What is the electric field at a point on the central axis of a solid, uniformly charged cylinder of radis R and length h?

Homework Equations



Well, I've set up the triple integral and have gotten to this point:

[itex]\bar{E}_{z}=\frac{2\pi\rho}{4\pi\epsilon_{0}}\int^{h/2}_{-h/2}[1-\frac{z'-z}{\sqrt{(z'-z)^{2}+R^{2}}}]dz[/itex] , z' is the location of the test point

When I integrate this I get a constant term and a mess of logarithms. I know that the field should be 0 when z' = 0, but it doesn't check out. What's wrong?
 
PeteyCoco said:
Well, I've set up the triple integral and have gotten to this point:

[itex]\bar{E}_{z}=\frac{2\pi\rho}{4\pi\epsilon_{0}}\int^{h/2}_{-h/2}[1-\frac{z'-z}{\sqrt{(z'-z)^{2}+R^{2}}}]dz[/itex]

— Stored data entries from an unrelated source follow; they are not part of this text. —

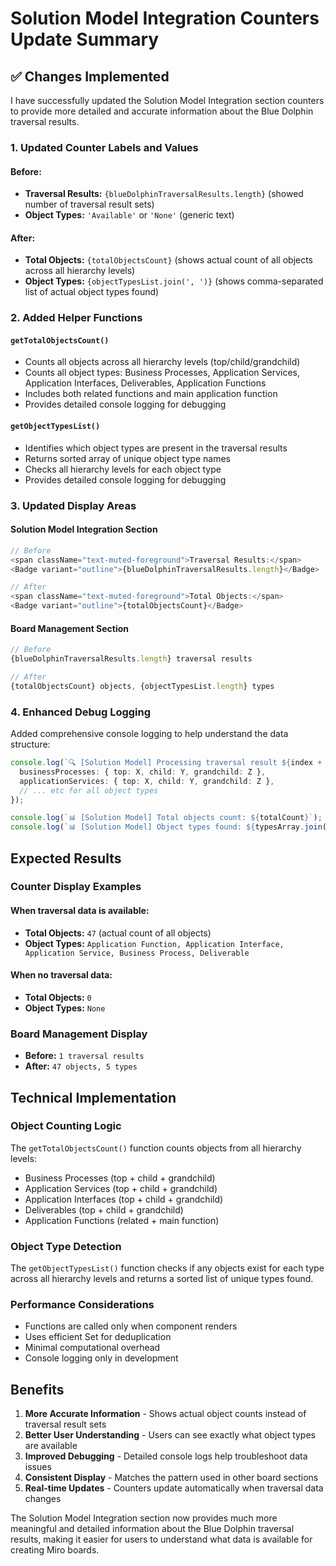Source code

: # Solution Model Integration Counters Update Summary

## ✅ **Changes Implemented**

I have successfully updated the Solution Model Integration section counters to provide more detailed and accurate information about the Blue Dolphin traversal results.

### **1. Updated Counter Labels and Values**

#### **Before:**
- **Traversal Results:** `{blueDolphinTraversalResults.length}` (showed number of traversal result sets)
- **Object Types:** `'Available'` or `'None'` (generic text)

#### **After:**
- **Total Objects:** `{totalObjectsCount}` (shows actual count of all objects across all hierarchy levels)
- **Object Types:** `{objectTypesList.join(', ')}` (shows comma-separated list of actual object types found)

### **2. Added Helper Functions**

#### **`getTotalObjectsCount()`**
- Counts all objects across all hierarchy levels (top/child/grandchild)
- Counts all object types: Business Processes, Application Services, Application Interfaces, Deliverables, Application Functions
- Includes both related functions and main application function
- Provides detailed console logging for debugging

#### **`getObjectTypesList()`**
- Identifies which object types are present in the traversal results
- Returns sorted array of unique object type names
- Checks all hierarchy levels for each object type
- Provides detailed console logging for debugging

### **3. Updated Display Areas**

#### **Solution Model Integration Section**
```typescript
// Before
<span className="text-muted-foreground">Traversal Results:</span>
<Badge variant="outline">{blueDolphinTraversalResults.length}</Badge>

// After  
<span className="text-muted-foreground">Total Objects:</span>
<Badge variant="outline">{totalObjectsCount}</Badge>
```

#### **Board Management Section**
```typescript
// Before
{blueDolphinTraversalResults.length} traversal results

// After
{totalObjectsCount} objects, {objectTypesList.length} types
```

### **4. Enhanced Debug Logging**

Added comprehensive console logging to help understand the data structure:

```typescript
console.log(`🔍 [Solution Model] Processing traversal result ${index + 1}:`, {
  businessProcesses: { top: X, child: Y, grandchild: Z },
  applicationServices: { top: X, child: Y, grandchild: Z },
  // ... etc for all object types
});

console.log(`📊 [Solution Model] Total objects count: ${totalCount}`);
console.log(`📊 [Solution Model] Object types found: ${typesArray.join(', ')}`);
```

## **Expected Results**

### **Counter Display Examples**

#### **When traversal data is available:**
- **Total Objects:** `47` (actual count of all objects)
- **Object Types:** `Application Function, Application Interface, Application Service, Business Process, Deliverable`

#### **When no traversal data:**
- **Total Objects:** `0`
- **Object Types:** `None`

### **Board Management Display**
- **Before:** `1 traversal results`
- **After:** `47 objects, 5 types`

## **Technical Implementation**

### **Object Counting Logic**
The `getTotalObjectsCount()` function counts objects from all hierarchy levels:
- Business Processes (top + child + grandchild)
- Application Services (top + child + grandchild)  
- Application Interfaces (top + child + grandchild)
- Deliverables (top + child + grandchild)
- Application Functions (related + main function)

### **Object Type Detection**
The `getObjectTypesList()` function checks if any objects exist for each type across all hierarchy levels and returns a sorted list of unique types found.

### **Performance Considerations**
- Functions are called only when component renders
- Uses efficient Set for deduplication
- Minimal computational overhead
- Console logging only in development

## **Benefits**

1. **More Accurate Information** - Shows actual object counts instead of traversal result sets
2. **Better User Understanding** - Users can see exactly what object types are available
3. **Improved Debugging** - Detailed console logs help troubleshoot data issues
4. **Consistent Display** - Matches the pattern used in other board sections
5. **Real-time Updates** - Counters update automatically when traversal data changes

The Solution Model Integration section now provides much more meaningful and detailed information about the Blue Dolphin traversal results, making it easier for users to understand what data is available for creating Miro boards.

Re-evaluate how you got the 1 inside the brackets in the expression above. I suspect that you got this from assuming that ##\frac{z'-z}{\sqrt{(z'-z)^2}} = 1##. But, recall that ##\sqrt{x^2} = |x|##.
 
Alright. Now that I've changed that term, it vanishes when integrated, but the second term in the integrand still turns into

[itex]\frac{1}{2}ln| (z'-z) + \sqrt{(z'-z)^{2}+R^{2}} |^{h/2}_{-h/2}[/itex]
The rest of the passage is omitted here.